Completed transactions increased $29,000 or 31.6% to approximately $120,000 for the three months ended March 31, 2009 from approximately $91,000 for the three months ended March 31, 2008.
The company continues to have a strong balance sheet. At March 31, 2009, LSI had $54 million of cash, current assets of $79.4 million, and total assets of $124.4 million. The company continues to be debt free with current liabilities of $27.9 million and long term liabilities of $2.9 million, for total liabilities of $30.8 million at March 31, 2009.
Stockholders’ equity totaled $93.6 million at March 31, 2009. Capital expenditures during the three months ended March 31, 2009 were $1.1 million. We expect capital expenditures to be $3 million to $3.5 million for fiscal year ended September 30, 2009.

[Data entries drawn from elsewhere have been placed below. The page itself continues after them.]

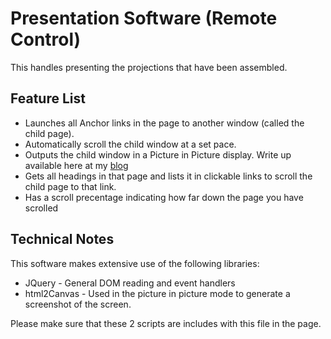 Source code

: # Presentation Software (Remote Control)
This handles presenting the projections that have been assembled.

## Feature List
- Launches all Anchor links in the page to another window (called the child page).
- Automatically scroll the child window at a set pace.
- Outputs the child window in a Picture in Picture display. Write up available here at my [blog](https://blog.ryanjpereira.com)
- Gets all headings in that page and lists it in clickable links to scroll the child page to that link.
- Has a scroll precentage indicating how far down the page you have scrolled


## Technical Notes
This software makes extensive use of the following libraries:
- JQuery - General DOM reading and event handlers
- html2Canvas - Used in the picture in picture mode to generate a screenshot of the screen.

Please make sure that these 2 scripts are includes with this file in the page.
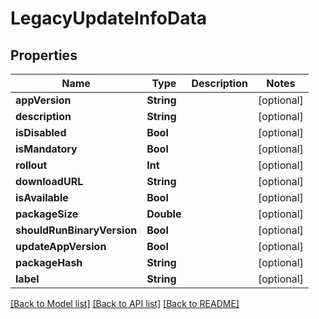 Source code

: # LegacyUpdateInfoData

## Properties
Name | Type | Description | Notes
------------ | ------------- | ------------- | -------------
**appVersion** | **String** |  | [optional] 
**description** | **String** |  | [optional] 
**isDisabled** | **Bool** |  | [optional] 
**isMandatory** | **Bool** |  | [optional] 
**rollout** | **Int** |  | [optional] 
**downloadURL** | **String** |  | [optional] 
**isAvailable** | **Bool** |  | [optional] 
**packageSize** | **Double** |  | [optional] 
**shouldRunBinaryVersion** | **Bool** |  | [optional] 
**updateAppVersion** | **Bool** |  | [optional] 
**packageHash** | **String** |  | [optional] 
**label** | **String** |  | [optional] 

[[Back to Model list]](../README.md#documentation-for-models) [[Back to API list]](../README.md#documentation-for-api-endpoints) [[Back to README]](../README.md)


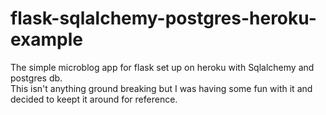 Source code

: flask-sqlalchemy-postgres-heroku-example
========================================

The simple microblog app for flask set up on heroku with Sqlalchemy and postgres db.  
This isn't anything ground breaking but I was having some fun with it and decided to keept it around
for reference. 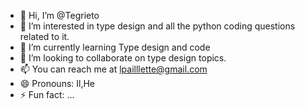 - 👋 Hi, I’m @Tegrieto
- 👀 I’m interested in type design and all the python coding questions related to it.
- 🌱 I’m currently learning Type design and code
- 💞️ I’m looking to collaborate on type design topics.
- 📫 You can reach me at lpailllette@gmail.com
- 😄 Pronouns: Il,He
- ⚡ Fun fact: ...

<!---
Tegrieto/Tegrieto is a ✨ special ✨ repository because its `README.md` (this file) appears on your GitHub profile.
You can click the Preview link to take a look at your changes.
--->
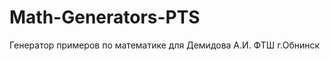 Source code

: ﻿Math-Generators-PTS
===================
Генератор примеров по математике для Демидова А.И. ФТШ г.Обнинск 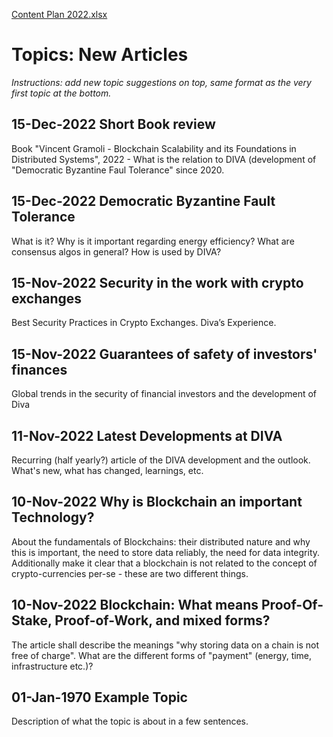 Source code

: [Content Plan 2022.xlsx](https://github.com/diva-exchange/academia/files/10014012/Content.Plan.2022.xlsx)

# Topics: New Articles
_Instructions: add new topic suggestions on top, same format as the very first topic at the bottom._

## 15-Dec-2022 Short Book review
Book "Vincent Gramoli - Blockchain Scalability and its Foundations in Distributed Systems", 2022 - What is the relation to DIVA (development of "Democratic Byzantine Faul Tolerance" since 2020.

## 15-Dec-2022 Democratic Byzantine Fault Tolerance
What is it? Why is it important regarding energy efficiency? What are consensus algos in general? How is used by DIVA?

## 15-Nov-2022 Security in the work with crypto exchanges
Best Security Practices in Crypto Exchanges. Diva’s Experience.

## 15-Nov-2022 Guarantees of safety of investors' finances
Global trends in the security of financial investors and the development of Diva

## 11-Nov-2022 Latest Developments at DIVA
Recurring (half yearly?) article of the DIVA development and the outlook. What's new, what has changed,
learnings, etc.

## 10-Nov-2022 Why is Blockchain an important Technology?
About the fundamentals of Blockchains: their distributed nature and why this is important, 
the need to store data reliably, the need for data integrity. Additionally make it clear that
a blockchain is not related to the concept of crypto-currencies per-se - these are two different
things.

## 10-Nov-2022 Blockchain: What means Proof-Of-Stake, Proof-of-Work, and mixed forms?
The article shall describe the meanings "why storing data on a chain is not free of charge". 
What are the different forms of "payment" (energy, time, infrastructure etc.)?

## 01-Jan-1970 Example Topic
Description of what the topic is about in a few sentences.
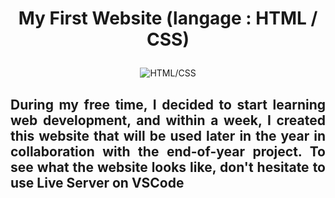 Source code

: # <p align="center">My First Website (langage : HTML / CSS)</p>

<div align="center">
    <img src="https://ureachus.com/wp-content/uploads/2023/09/1_lJ32Bl-lHWmNMUSiSq17gQ.png" alt="HTML/CSS">
</div>

## <p align="justify">During my free time, I decided to start learning web development, and within a week, I created this website that will be used later in the year in collaboration with the end-of-year project. To see what the website looks like, don't hesitate to use Live Server on VSCode</p>
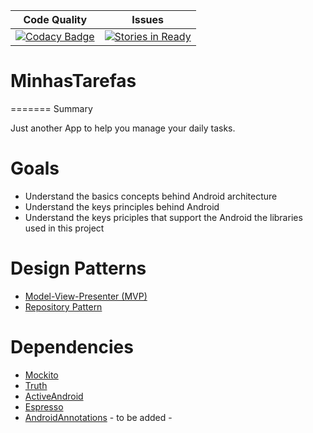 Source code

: | Code Quality | Issues |
|:-:|:-:|
|[![Codacy Badge](https://api.codacy.com/project/badge/Grade/485163af383d4a59a4a4e9249a121cb5)](https://www.codacy.com/app/felipexw/MinhasTarefas?utm_source=github.com&amp;utm_medium=referral&amp;utm_content=felipexw/MinhasTarefas&amp;utm_campaign=Badge_Grade)|[![Stories in Ready](https://badge.waffle.io/felipexw/MinhasTarefas.svg?label=ready&title=Ready)](http://waffle.io/felipexw/MinhasTarefas)|

# MinhasTarefas

=======
Summary

Just another App to help you manage your daily tasks.


Goals
======

- Understand the basics concepts behind Android architecture
- Understand the keys principles behind Android
- Understand the keys priciples that support the Android the libraries used in this project

Design Patterns
=======

- [Model-View-Presenter (MVP)](https://pt.wikipedia.org/wiki/Model-view-presenter)
- [Repository Pattern](http://blog.caelum.com.br/repository-seu-modelo-mais-orientado-a-objeto/)


Dependencies
======= 

- [Mockito](http://mockito.org/)
- [Truth](https://github.com/google/truth)
- [ActiveAndroid](http://www.activeandroid.com/)
- [Espresso](https://developer.android.com/training/testing/ui-testing/espresso-testing.html)
- [AndroidAnnotations](http://androidannotations.org/) - to be added -
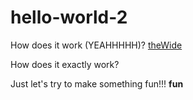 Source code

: # hello-world-2


How does it work (YEAHHHHH)? [theWide](http://www.thewide.fr)

How does it exactly work? 

Just let's try to make something fun!!! **fun**

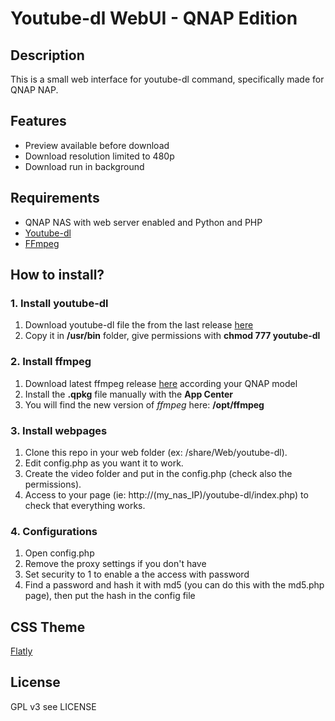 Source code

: # Youtube-dl WebUI - QNAP Edition

## Description
This is a small web interface for youtube-dl command, specifically made for QNAP NAP.

## Features
- Preview available before download
- Download resolution limited to 480p
- Download run in background

## Requirements
- QNAP NAS with web server enabled and Python and PHP
- [Youtube-dl](https://github.com/rg3/youtube-dl)
- [FFmpeg](https://www.qnapclub.eu/en/qpkg/379)

## How to install?
### 1. Install youtube-dl
1. Download youtube-dl file the from the last release [here](https://github.com/ytdl-org/youtube-dl/releases/) 
2. Copy it in **/usr/bin** folder, give permissions with **chmod 777 youtube-dl**

### 2. Install ffmpeg
1. Download latest ffmpeg release [here](https://www.qnapclub.eu/en/qpkg/379) according your QNAP model
2. Install the **.qpkg** file manually with the **App Center**
3. You will find the new version of *ffmpeg* here: **/opt/ffmpeg**

### 3. Install webpages
1. Clone this repo in your web folder (ex: /share/Web/youtube-dl).
2. Edit config.php as you want it to work.
3. Create the video folder and put in the config.php (check also the permissions).
4. Access to your page (ie: http://(my_nas_IP)/youtube-dl/index.php) to check that everything works.

### 4. Configurations
1. Open config.php
2. Remove the proxy settings if you don't have
3. Set security to 1 to enable a the access with password
4. Find a password and hash it with md5 (you can do this with the md5.php page), then put the hash in the config file

## CSS Theme
[Flatly](http://bootswatch.com/flatly/)

## License
GPL v3 see LICENSE
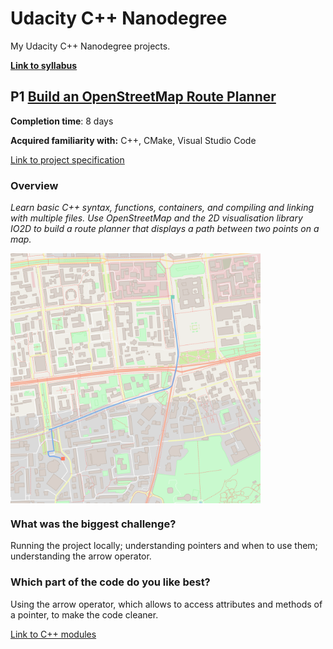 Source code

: # Udacity C++ Nanodegree

My Udacity C++ Nanodegree projects.

[__Link to syllabus__](./projects/c++_nanodegree_syllabus.pdf)

## P1 [Build an OpenStreetMap Route Planner](./projects/p1/cppnd-p1-build-an-open-street-map-route-planner.md)

__Completion time__: 8 days

__Acquired familiarity with:__ C++, CMake, Visual Studio Code

[Link to project specification]()

### Overview
_Learn basic C++ syntax, functions, containers, and compiling and linking with multiple files. Use OpenStreetMap and the 2D visualisation library IO2D to build a route planner that displays a path between two points on a map._

  <td align="center"><img align="center" src="./projects/p1/img/route.png" height=400 width=400/></td>

### What was the biggest challenge?
Running the project locally; understanding pointers and when to use them; understanding the arrow operator.

### Which part of the code do you like best?
Using the arrow operator, which allows to access attributes and methods of a pointer, to make the code cleaner.

[Link to C++ modules](./projects/p1/src)
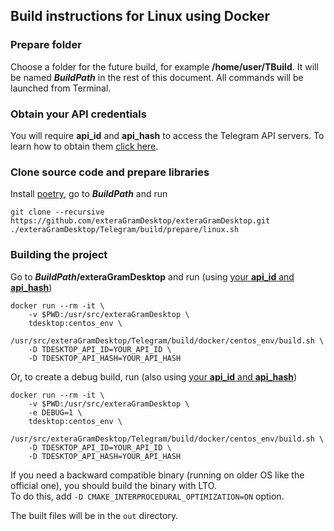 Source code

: ## Build instructions for Linux using Docker

### Prepare folder

Choose a folder for the future build, for example **/home/user/TBuild**. It will be named ***BuildPath*** in the rest of this document. All commands will be launched from Terminal.

### Obtain your API credentials

You will require **api_id** and **api_hash** to access the Telegram API servers. To learn how to obtain them [click here][api_credentials].

### Clone source code and prepare libraries

Install [poetry](https://python-poetry.org), go to ***BuildPath*** and run

    git clone --recursive https://github.com/exteraGramDesktop/exteraGramDesktop.git
    ./exteraGramDesktop/Telegram/build/prepare/linux.sh

### Building the project

Go to ***BuildPath*/exteraGramDesktop** and run (using [your **api_id** and **api_hash**](#obtain-your-api-credentials))

    docker run --rm -it \
        -v $PWD:/usr/src/exteraGramDesktop \
        tdesktop:centos_env \
        /usr/src/exteraGramDesktop/Telegram/build/docker/centos_env/build.sh \
        -D TDESKTOP_API_ID=YOUR_API_ID \
        -D TDESKTOP_API_HASH=YOUR_API_HASH

Or, to create a debug build, run (also using [your **api_id** and **api_hash**](#obtain-your-api-credentials))

    docker run --rm -it \
        -v $PWD:/usr/src/exteraGramDesktop \
        -e DEBUG=1 \
        tdesktop:centos_env \
        /usr/src/exteraGramDesktop/Telegram/build/docker/centos_env/build.sh \
        -D TDESKTOP_API_ID=YOUR_API_ID \
        -D TDESKTOP_API_HASH=YOUR_API_HASH

If you need a backward compatible binary (running on older OS like the official one), you should build the binary with LTO.  
To do this, add `-D CMAKE_INTERPROCEDURAL_OPTIMIZATION=ON` option.

The built files will be in the `out` directory.

[api_credentials]: api_credentials.md

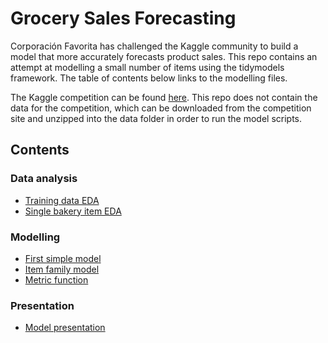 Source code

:# Grocery Sales Forecasting

Corporación Favorita has challenged the Kaggle community to build a model that more accurately forecasts product sales. This repo contains an attempt at modelling a small number of items using the tidymodels framework. The table of contents below links to the modelling files.

The Kaggle competition can be found [here](https://www.kaggle.com/competitions/favorita-grocery-sales-forecasting/overview/description). This repo does not contain the data for the competition, which can be downloaded from the competition site and unzipped into the data folder in order to run the model scripts.

## Contents

### Data analysis
-   [Training data EDA](R/full_eda.md)
-   [Single bakery item EDA](R/bread_eda.md)

### Modelling

-   [First simple model](R/bread_model.R)
-   [Item family model](R/bakery_model.R)
-   [Metric function](R/metric_sets.R)

### Presentation

-   [Model presentation](presentation/presentation.pdf)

The management team is providing the following guidance for the next quarter and fiscal year 2009. The following forward-looking statements take into account, we are in a period of economic uncertainty and unprecedented market volatility which makes it difficult for us to forecast business trends, resulting in a wider than usual guidance range. In the short term, we believe changes in consumer spending patterns may impact the overall supply of goods in the reverse supply chain and the volume and value of those goods sold in our commercial marketplace. In the longer term, we expect our business to benefit from the following trends; one, as consumers trade down and seek greater value, we anticipate stronger buyer demand for the surplus merchandise sold in our marketplace; two, as corporations and public sector agencies focus on reducing costs, improving transparency and working capital flows by outsourcing reverse supply chain activities we expect our seller base to increase; and three, as corporations and public sector agencies increasingly prefer service providers with a proven track record and demonstrated financial strength we expect our competitive position to strengthen.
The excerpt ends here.